4 Replies Latest reply on May 7, 2003 10:35 PM by jonlee

    why jboss-tomcat?

    gshilpa

      guys..
      i have a big doubt & will be grateful to anybody who can help me with this one.

      i am working with jboss-tomcat4.1 bundle.
      for any web-application i need to make a war & deploy it in jboss's deploy folder.
      so ultimately i use jboss's server to run any application.
      Then what is the advantage of having tomcat bundled with jobss.

        • 1. Re: why jboss-tomcat?
          jonlee

          JBoss is a lot of things, including an EJB container but it is not a servlet container. When you deploy a WAR to JBoss, it only performs the task of deploying the web application to the servlet container - depending on your distribution, the web application will be farmed off to Tomcat or Jetty or even Resin. The servlets, the JSPs and the static content will be handled by the embedded servlet container.

          • 2. Re: why jboss-tomcat?
            vdreamer

            That still doesn't answer the question of why tomcat?
            If jboss has a built in http server (JbossWEB , Jetty) then why tomcat?

            • 3. Re: why jboss-tomcat?
              vdreamer

              That still doesn't answer the question of why tomcat?
              If jboss has a built in http server (JbossWEB , Jetty) then why tomcat?

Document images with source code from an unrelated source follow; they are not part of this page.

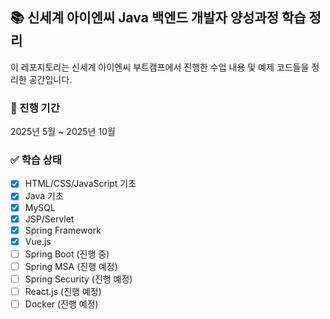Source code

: ## 📚 신세계 아이엔씨 Java 백엔드 개발자 양성과정 학습 정리
이 레포지토리는 신세계 아이엔씨 부트캠프에서 진행한 수업 내용 및 예제 코드들을 정리한 공간입니다.

### 📅 진행 기간
2025년 5월 ~ 2025년 10월

### ✅ 학습 상태
- [x] HTML/CSS/JavaScript 기초
- [x] Java 기초
- [x] MySQL
- [x] JSP/Servlet
- [x] Spring Framework
- [x] Vue.js
- [ ] Spring Boot (진행 중)
- [ ] Spring MSA (진행 예정)
- [ ] Spring Security (진행 예정)
- [ ] React.js (진행 예정)
- [ ] Docker (진행 예정)
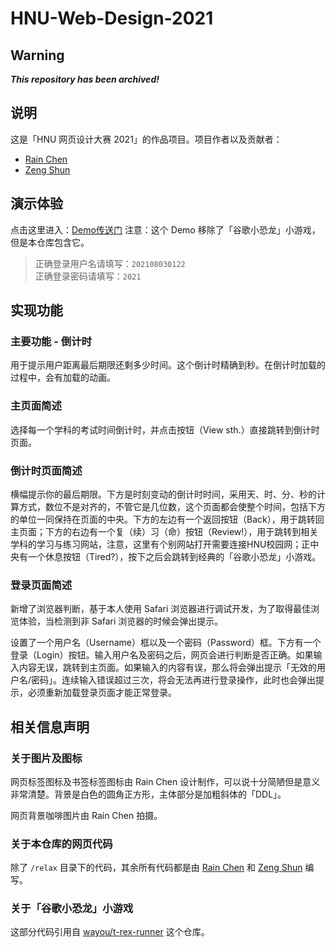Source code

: # HNU-Web-Design-2021

## Warning

***This repository has been archived!***

## 说明

这是「HNU 网页设计大赛 2021」的作品项目。项目作者以及贡献者：
- [Rain Chen](https://github.com/Chen-Rain)
- [Zeng Shun](https://github.com/sleepy-chuan)

## 演示体验

点击这里进入：[Demo传送门](https://chen-rain.github.io/projects/demo/login.html)
注意：这个 Demo 移除了「谷歌小恐龙」小游戏，但是本仓库包含它。

> 正确登录用户名请填写：`202108030122`<br>正确登录密码请填写：`2021`

## 实现功能

### 主要功能 - 倒计时

用于提示用户距离最后期限还剩多少时间。这个倒计时精确到秒。在倒计时加载的过程中，会有加载的动画。

### 主页面简述

选择每一个学科的考试时间倒计时，并点击按钮（View sth.）直接跳转到倒计时页面。

### 倒计时页面简述

横幅提示你的最后期限。下方是时刻变动的倒计时时间，采用天、时、分、秒的计算方式，数位不是对齐的，不管它是几位数，这个页面都会使整个时间，包括下方的单位一同保持在页面的中央。下方的左边有一个返回按钮（Back），用于跳转回主页面；下方的右边有一个复（续）习（命）按钮（Review!），用于跳转到相关学科的学习与练习网站，注意，这里有个别网站打开需要连接HNU校园网；正中央有一个休息按钮（Tired?），按下之后会跳转到经典的「谷歌小恐龙」小游戏。

### 登录页面简述

新增了浏览器判断，基于本人使用 Safari 浏览器进行调试开发，为了取得最佳浏览体验，当检测到非 Safari 浏览器的时候会弹出提示。

设置了一个用户名（Username）框以及一个密码（Password）框。下方有一个登录（Login）按钮。输入用户名及密码之后，网页会进行判断是否正确。如果输入内容无误，跳转到主页面。如果输入的内容有误，那么将会弹出提示「无效的用户名/密码」。连续输入错误超过三次，将会无法再进行登录操作，此时也会弹出提示，必须重新加载登录页面才能正常登录。

## 相关信息声明

### 关于图片及图标

网页标签图标及书签标签图标由 Rain Chen 设计制作，可以说十分简陋但是意义非常清楚。背景是白色的圆角正方形，主体部分是加粗斜体的「DDL」。

网页背景咖啡图片由 Rain Chen 拍摄。

### 关于本仓库的网页代码

除了 `/relax` 目录下的代码，其余所有代码都是由 [Rain Chen](https://github.com/Chen-Rain) 和 [Zeng Shun](https://github.com/sleepy-chuan) 编写。

### 关于「谷歌小恐龙」小游戏

这部分代码引用自 [wayou/t-rex-runner](https://github.com/wayou/t-rex-runner) 这个仓库。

              • 4. Re: why jboss-tomcat?
                jonlee

                So you have a choice of servlet containers. Tomcat is the Sun reference implementation, so you may want features that don't necessarily appear in Jetty. There is even a Resin plug-in if you want to have Resin as your embedded servlet container. Resin has persistent sessions, Tomcat has experimental persistent sessions and Jetty doesn't currently support persistent sessions - so the choices folks make are going to be based on their needs.

                JBoss has as the standard JBossWEB install an embedded Jetty container.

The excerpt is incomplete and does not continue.